Historia dawnej gwiazdy TVP szokuje. Były mąż... nasłał na nią gangsterów. Naprawdę to o nim wyznali
Bogumiła Wander dała się zapamiętać przez lata jako jedna z najbardziej lubianych prowadzących "Wiadomości" TVP w historii. Gdy świeciła jednak swoje sukcesy zawodowe, w jej życiu prywatnym nie działo się tak dobrze. Dziennikarka podjęła próbę wyzwolenia się z nieudanego małżeństwa i wtedy miał spotkać ją istny horror.
Dziś nie jest już żadną tajemnicą, że Bogumiła Wander nie pamięta swojej przeszłości, co jest efektem choroby Alzheimera. Wcześniej na to samo schorzenie zapadli też jej mama i ukochany brat, więc z pewnością ma podłoże genetyczne. Obecnie Wander przebywa w specjalistycznej klinice i nie ma już nadziei na jej powrót do domu. Najnowsze wieści na temat byłej prezenterki "Wiadomości TVP" przekazuje obecnie jej trzeci mąż Krzysztof Baranowski.

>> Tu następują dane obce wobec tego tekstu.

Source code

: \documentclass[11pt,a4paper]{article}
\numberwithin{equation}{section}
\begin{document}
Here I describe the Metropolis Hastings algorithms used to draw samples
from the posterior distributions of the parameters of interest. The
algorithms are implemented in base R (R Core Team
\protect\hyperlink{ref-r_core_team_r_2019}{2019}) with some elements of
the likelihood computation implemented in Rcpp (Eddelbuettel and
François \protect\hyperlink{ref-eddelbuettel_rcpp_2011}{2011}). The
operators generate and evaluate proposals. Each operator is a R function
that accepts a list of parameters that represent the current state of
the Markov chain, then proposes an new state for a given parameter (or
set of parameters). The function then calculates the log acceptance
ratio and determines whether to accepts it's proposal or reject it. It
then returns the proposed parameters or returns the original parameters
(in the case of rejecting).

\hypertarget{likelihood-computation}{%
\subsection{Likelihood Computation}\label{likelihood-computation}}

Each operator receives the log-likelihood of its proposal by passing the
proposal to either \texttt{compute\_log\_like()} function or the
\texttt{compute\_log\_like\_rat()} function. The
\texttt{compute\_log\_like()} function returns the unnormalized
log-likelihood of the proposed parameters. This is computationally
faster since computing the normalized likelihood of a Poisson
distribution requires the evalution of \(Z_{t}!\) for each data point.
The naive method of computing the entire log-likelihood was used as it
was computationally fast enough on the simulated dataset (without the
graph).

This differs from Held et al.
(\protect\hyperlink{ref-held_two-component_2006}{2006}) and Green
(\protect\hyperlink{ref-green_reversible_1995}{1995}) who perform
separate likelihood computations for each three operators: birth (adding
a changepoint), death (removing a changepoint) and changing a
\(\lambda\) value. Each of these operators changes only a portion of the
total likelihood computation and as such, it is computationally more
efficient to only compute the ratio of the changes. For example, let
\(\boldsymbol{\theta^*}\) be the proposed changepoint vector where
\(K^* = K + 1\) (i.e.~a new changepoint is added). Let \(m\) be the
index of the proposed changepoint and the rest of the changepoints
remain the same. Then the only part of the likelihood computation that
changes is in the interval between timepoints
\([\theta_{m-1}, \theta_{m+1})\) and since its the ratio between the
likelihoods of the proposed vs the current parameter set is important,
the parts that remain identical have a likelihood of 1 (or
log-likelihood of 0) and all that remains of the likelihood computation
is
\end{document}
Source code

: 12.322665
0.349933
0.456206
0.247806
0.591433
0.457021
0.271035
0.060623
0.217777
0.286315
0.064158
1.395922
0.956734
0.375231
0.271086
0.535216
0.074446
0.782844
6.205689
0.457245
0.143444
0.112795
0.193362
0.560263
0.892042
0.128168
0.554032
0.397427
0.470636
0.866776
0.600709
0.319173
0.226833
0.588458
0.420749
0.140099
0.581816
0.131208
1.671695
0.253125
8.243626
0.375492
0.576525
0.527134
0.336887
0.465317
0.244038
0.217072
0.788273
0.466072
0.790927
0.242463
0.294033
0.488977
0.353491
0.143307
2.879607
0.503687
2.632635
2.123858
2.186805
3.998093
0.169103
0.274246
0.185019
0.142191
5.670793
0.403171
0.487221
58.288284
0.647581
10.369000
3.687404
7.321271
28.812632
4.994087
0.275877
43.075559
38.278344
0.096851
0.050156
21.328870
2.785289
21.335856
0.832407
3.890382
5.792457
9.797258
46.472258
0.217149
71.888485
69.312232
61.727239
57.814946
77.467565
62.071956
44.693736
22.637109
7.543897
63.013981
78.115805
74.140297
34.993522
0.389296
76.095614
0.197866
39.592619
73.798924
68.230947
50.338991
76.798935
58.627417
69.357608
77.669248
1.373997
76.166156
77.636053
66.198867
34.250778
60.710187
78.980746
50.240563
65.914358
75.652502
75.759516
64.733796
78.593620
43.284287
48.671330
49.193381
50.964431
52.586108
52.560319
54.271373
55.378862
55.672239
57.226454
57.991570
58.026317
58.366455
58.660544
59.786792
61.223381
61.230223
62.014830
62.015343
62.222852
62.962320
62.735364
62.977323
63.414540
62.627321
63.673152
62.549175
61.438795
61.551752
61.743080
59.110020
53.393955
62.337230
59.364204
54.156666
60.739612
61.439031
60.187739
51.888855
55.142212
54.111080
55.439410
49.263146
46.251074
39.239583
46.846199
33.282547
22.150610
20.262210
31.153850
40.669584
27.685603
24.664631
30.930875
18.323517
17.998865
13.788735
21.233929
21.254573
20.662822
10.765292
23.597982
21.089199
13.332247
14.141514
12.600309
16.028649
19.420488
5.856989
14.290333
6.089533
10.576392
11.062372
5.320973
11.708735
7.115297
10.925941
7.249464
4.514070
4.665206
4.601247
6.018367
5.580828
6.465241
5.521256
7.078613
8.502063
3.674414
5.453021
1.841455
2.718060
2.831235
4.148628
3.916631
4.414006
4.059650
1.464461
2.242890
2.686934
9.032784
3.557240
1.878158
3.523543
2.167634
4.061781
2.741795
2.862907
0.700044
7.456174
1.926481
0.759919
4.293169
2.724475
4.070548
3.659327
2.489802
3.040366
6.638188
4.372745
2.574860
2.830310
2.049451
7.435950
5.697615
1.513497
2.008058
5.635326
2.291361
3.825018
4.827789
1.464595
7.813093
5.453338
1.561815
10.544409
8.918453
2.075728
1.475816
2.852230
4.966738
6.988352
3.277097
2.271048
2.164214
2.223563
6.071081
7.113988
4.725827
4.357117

Mężczyzna nie ukrywa, że utrzymanie Wander w ośrodku wiąże się ze sporymi kosztami, ale mimo to robi wszystko, by ukochana znajdowała się jak najlepszą opieką. Trudno się temu zresztą dziwić, bo historia ich miłości cieszy się opinią jednej z najbardziej poruszających. Nawet okoliczności, w jakich się poznali były dramatyczne. A to wszystko za sprawą byłego męża dziennikarki.
Bogumiła Wander należała do niepodważalnych gwiazd telewizji, dlatego przez całe życie nie mogła się opędzić od mężczyzn. Większość z jej związków kończyła się jednak porażkami. Gdy jej małżeństwo ze Zbigniewem Żołędziowskim przeżywało kryzys, poznała Krzysztofa Chamca i zaczęła myśleć o ich wspólnej przyszłości. Według plotek aktor zostawił ją jednak dla innej kobiety. Następnie Wander związała się z niejakim Juliuszem, który stał się jej kolejnym mężem:
"Ten drugi bardzo się o to starał. Poznałam go przez Janka Suzina. Był jego przyjacielem, razem polowali. Janek z żoną też mieszkali na Saskiej Kępie. Był handlowcem, który dużo jeździł po świecie, na wysokim stanowisku. Bardzo szybko zmusił mnie do ślubu. Ale małżeństwo właściwie nie istniało. On widział, że tego uczucia w stosunku do niego nie ma" - czytamy w książce "Spowiedź kapitana" autorstwa Krzysztofa Baranowskiego.
W trakcie dogorywania tej relacji Wander poznała właśnie Baranowskiego. Szybko nawiązali ze sobą romans, o którym drugi mąż podobno... doskonale wiedział. Nie tylko pozwalał jej na organizowanie schadzek z kochankiem w ich domu, ale na jedno z takich spotkań w Amsterdamie nawet osobiście odwiózł telewizyjną spikerkę. Gdy zejście zakończyło się niepowodzeniem, Juliusz miał nadzieję na zdobycie jednak serca żony, ale okazała się ona bezpodstawna.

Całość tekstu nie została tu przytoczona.